WHAT IS BEING ASKED: Stop after the line that contains "qaabka caadiga ah ee uu ku"; until then, restate each line of the entries word for word from the very first.

::: RAW DATA

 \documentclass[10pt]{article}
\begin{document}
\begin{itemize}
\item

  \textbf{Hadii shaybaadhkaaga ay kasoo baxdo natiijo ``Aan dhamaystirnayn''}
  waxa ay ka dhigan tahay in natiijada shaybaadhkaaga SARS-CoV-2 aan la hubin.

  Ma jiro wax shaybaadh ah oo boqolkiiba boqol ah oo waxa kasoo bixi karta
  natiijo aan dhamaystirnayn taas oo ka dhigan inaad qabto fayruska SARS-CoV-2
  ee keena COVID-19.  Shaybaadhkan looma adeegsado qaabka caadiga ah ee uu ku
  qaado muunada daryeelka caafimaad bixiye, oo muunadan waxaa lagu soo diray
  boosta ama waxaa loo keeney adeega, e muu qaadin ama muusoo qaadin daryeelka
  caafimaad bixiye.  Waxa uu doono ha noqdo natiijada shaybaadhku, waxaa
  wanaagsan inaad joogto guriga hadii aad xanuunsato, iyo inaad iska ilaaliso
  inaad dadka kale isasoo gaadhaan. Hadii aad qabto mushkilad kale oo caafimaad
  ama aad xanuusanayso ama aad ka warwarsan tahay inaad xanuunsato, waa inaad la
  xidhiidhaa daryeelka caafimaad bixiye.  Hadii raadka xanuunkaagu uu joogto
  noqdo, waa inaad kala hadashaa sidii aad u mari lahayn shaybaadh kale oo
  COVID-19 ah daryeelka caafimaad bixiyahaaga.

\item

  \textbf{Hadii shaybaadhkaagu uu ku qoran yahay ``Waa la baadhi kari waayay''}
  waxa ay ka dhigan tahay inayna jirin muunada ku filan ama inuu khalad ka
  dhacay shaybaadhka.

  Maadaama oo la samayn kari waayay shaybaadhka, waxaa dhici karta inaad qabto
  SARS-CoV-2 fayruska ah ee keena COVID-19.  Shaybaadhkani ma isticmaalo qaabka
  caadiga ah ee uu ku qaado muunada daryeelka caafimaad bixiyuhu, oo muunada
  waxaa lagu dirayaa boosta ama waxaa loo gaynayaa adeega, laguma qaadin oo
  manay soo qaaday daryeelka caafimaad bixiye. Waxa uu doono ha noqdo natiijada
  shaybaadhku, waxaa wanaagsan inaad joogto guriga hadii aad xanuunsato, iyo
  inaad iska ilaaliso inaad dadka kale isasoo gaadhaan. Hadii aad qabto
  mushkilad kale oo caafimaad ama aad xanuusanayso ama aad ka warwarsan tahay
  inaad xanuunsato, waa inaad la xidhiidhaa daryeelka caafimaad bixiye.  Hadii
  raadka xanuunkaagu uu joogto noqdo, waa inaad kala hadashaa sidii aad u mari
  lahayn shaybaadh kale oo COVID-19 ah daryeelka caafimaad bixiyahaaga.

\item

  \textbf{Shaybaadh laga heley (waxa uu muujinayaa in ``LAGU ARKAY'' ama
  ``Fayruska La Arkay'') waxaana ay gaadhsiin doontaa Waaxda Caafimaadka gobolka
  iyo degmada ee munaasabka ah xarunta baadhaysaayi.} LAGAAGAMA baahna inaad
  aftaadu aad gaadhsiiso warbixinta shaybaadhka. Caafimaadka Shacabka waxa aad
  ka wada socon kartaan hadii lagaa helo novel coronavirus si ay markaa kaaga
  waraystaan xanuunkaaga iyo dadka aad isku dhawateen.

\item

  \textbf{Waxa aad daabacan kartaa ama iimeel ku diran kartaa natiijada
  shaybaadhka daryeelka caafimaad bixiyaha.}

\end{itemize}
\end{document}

::::::

TASK RESULT:
 \documentclass[10pt]{article}
\begin{document}
\begin{itemize}
\item

  \textbf{Hadii shaybaadhkaaga ay kasoo baxdo natiijo ``Aan dhamaystirnayn''}
  waxa ay ka dhigan tahay in natiijada shaybaadhkaaga SARS-CoV-2 aan la hubin.

  Ma jiro wax shaybaadh ah oo boqolkiiba boqol ah oo waxa kasoo bixi karta
  natiijo aan dhamaystirnayn taas oo ka dhigan inaad qabto fayruska SARS-CoV-2
  ee keena COVID-19.  Shaybaadhkan looma adeegsado qaabka caadiga ah ee uu ku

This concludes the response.